Exact copies of all the entries below are expected in the answer.

DATASET RECORDS section start

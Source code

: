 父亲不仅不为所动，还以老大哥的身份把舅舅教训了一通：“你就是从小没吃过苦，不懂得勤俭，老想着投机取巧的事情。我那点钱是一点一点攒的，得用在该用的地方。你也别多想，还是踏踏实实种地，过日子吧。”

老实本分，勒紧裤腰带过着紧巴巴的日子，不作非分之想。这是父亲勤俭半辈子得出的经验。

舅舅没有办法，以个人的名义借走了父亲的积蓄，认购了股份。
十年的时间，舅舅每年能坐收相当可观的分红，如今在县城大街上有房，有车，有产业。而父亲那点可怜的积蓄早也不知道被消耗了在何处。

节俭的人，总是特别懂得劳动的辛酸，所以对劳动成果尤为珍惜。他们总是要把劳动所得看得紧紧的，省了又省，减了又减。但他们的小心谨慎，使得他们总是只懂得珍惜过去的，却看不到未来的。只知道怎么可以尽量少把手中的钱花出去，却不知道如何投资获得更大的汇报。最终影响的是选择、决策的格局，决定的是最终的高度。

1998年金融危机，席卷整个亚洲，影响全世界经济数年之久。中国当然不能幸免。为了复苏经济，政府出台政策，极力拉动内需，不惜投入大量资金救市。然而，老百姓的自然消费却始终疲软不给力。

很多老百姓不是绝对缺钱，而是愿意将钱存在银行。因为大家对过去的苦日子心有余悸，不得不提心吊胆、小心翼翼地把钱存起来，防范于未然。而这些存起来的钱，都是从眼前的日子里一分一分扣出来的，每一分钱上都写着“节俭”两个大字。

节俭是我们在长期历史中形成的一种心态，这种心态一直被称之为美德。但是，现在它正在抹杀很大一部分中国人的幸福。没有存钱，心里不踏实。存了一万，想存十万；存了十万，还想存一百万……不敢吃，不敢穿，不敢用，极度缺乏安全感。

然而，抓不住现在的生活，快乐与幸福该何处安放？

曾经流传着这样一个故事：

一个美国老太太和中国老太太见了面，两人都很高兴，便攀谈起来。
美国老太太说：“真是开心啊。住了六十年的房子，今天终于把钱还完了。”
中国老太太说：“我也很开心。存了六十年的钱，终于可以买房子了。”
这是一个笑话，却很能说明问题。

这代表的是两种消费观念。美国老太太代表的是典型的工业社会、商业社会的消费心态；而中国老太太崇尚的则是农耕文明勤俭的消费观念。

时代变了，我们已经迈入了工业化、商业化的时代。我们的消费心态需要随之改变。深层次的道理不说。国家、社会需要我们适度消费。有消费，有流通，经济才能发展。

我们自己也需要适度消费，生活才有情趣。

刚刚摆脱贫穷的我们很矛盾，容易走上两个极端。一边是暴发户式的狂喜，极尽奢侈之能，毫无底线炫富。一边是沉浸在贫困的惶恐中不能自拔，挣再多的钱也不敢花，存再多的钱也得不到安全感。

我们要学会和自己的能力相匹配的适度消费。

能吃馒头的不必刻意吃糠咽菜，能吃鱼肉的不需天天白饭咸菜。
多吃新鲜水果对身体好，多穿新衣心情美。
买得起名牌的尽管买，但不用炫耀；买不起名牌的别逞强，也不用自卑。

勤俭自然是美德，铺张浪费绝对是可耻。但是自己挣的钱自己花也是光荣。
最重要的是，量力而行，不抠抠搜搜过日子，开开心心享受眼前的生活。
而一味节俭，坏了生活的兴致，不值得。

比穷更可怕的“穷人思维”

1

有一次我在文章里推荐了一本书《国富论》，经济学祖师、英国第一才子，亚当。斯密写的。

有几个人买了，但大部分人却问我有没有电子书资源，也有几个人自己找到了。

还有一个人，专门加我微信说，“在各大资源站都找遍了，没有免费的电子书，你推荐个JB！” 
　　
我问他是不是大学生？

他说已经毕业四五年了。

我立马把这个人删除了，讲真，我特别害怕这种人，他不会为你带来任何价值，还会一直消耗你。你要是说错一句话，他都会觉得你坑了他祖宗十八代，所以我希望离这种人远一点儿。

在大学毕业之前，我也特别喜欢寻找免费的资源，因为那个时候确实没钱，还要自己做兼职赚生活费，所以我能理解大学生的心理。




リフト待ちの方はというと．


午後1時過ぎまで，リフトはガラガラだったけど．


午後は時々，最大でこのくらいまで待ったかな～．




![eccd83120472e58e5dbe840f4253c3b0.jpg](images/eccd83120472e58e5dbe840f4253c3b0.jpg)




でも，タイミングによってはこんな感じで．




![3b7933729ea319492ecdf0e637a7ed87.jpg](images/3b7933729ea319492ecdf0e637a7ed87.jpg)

DATASET RECORDS section end

**SOLUTION**
Source code

: 父亲不仅不为所动，还以老大哥的身份把舅舅教训了一通：“你就是从小没吃过苦，不懂得勤俭，老想着投机取巧的事情。我那点钱是一点一点攒的，得用在该用的地方。你也别多想，还是踏踏实实种地，过日子吧。”

老实本分，勒紧裤腰带过着紧巴巴的日子，不作非分之想。这是父亲勤俭半辈子得出的经验。

舅舅没有办法，以个人的名义借走了父亲的积蓄，认购了股份。
十年的时间，舅舅每年能坐收相当可观的分红，如今在县城大街上有房，有车，有产业。而父亲那点可怜的积蓄早也不知道被消耗了在何处。

节俭的人，总是特别懂得劳动的辛酸，所以对劳动成果尤为珍惜。他们总是要把劳动所得看得紧紧的，省了又省，减了又减。但他们的小心谨慎，使得他们总是只懂得珍惜过去的，却看不到未来的。只知道怎么可以尽量少把手中的钱花出去，却不知道如何投资获得更大的汇报。最终影响的是选择、决策的格局，决定的是最终的高度。

1998年金融危机，席卷整个亚洲，影响全世界经济数年之久。中国当然不能幸免。为了复苏经济，政府出台政策，极力拉动内需，不惜投入大量资金救市。然而，老百姓的自然消费却始终疲软不给力。

很多老百姓不是绝对缺钱，而是愿意将钱存在银行。因为大家对过去的苦日子心有余悸，不得不提心吊胆、小心翼翼地把钱存起来，防范于未然。而这些存起来的钱，都是从眼前的日子里一分一分扣出来的，每一分钱上都写着“节俭”两个大字。

节俭是我们在长期历史中形成的一种心态，这种心态一直被称之为美德。但是，现在它正在抹杀很大一部分中国人的幸福。没有存钱，心里不踏实。存了一万，想存十万；存了十万，还想存一百万……不敢吃，不敢穿，不敢用，极度缺乏安全感。

然而，抓不住现在的生活，快乐与幸福该何处安放？

曾经流传着这样一个故事：

一个美国老太太和中国老太太见了面，两人都很高兴，便攀谈起来。
美国老太太说：“真是开心啊。住了六十年的房子，今天终于把钱还完了。”
中国老太太说：“我也很开心。存了六十年的钱，终于可以买房子了。”
这是一个笑话，却很能说明问题。

这代表的是两种消费观念。美国老太太代表的是典型的工业社会、商业社会的消费心态；而中国老太太崇尚的则是农耕文明勤俭的消费观念。

时代变了，我们已经迈入了工业化、商业化的时代。我们的消费心态需要随之改变。深层次的道理不说。国家、社会需要我们适度消费。有消费，有流通，经济才能发展。

我们自己也需要适度消费，生活才有情趣。

刚刚摆脱贫穷的我们很矛盾，容易走上两个极端。一边是暴发户式的狂喜，极尽奢侈之能，毫无底线炫富。一边是沉浸在贫困的惶恐中不能自拔，挣再多的钱也不敢花，存再多的钱也得不到安全感。

我们要学会和自己的能力相匹配的适度消费。

能吃馒头的不必刻意吃糠咽菜，能吃鱼肉的不需天天白饭咸菜。
多吃新鲜水果对身体好，多穿新衣心情美。
买得起名牌的尽管买，但不用炫耀；买不起名牌的别逞强，也不用自卑。

勤俭自然是美德，铺张浪费绝对是可耻。但是自己挣的钱自己花也是光荣。
最重要的是，量力而行，不抠抠搜搜过日子，开开心心享受眼前的生活。
而一味节俭，坏了生活的兴致，不值得。

比穷更可怕的“穷人思维”

1

有一次我在文章里推荐了一本书《国富论》，经济学祖师、英国第一才子，亚当。斯密写的。

有几个人买了，但大部分人却问我有没有电子书资源，也有几个人自己找到了。

还有一个人，专门加我微信说，“在各大资源站都找遍了，没有免费的电子书，你推荐个JB！” 
　　
我问他是不是大学生？

他说已经毕业四五年了。

我立马把这个人删除了，讲真，我特别害怕这种人，他不会为你带来任何价值，还会一直消耗你。你要是说错一句话，他都会觉得你坑了他祖宗十八代，所以我希望离这种人远一点儿。

在大学毕业之前，我也特别喜欢寻找免费的资源，因为那个时候确实没钱，还要自己做兼职赚生活费，所以我能理解大学生的心理。




リフト待ちの方はというと．


午後1時過ぎまで，リフトはガラガラだったけど．


午後は時々，最大でこのくらいまで待ったかな～．




![eccd83120472e58e5dbe840f4253c3b0.jpg](images/eccd83120472e58e5dbe840f4253c3b0.jpg)




でも，タイミングによってはこんな感じで．




![3b7933729ea319492ecdf0e637a7ed87.jpg](images/3b7933729ea319492ecdf0e637a7ed87.jpg)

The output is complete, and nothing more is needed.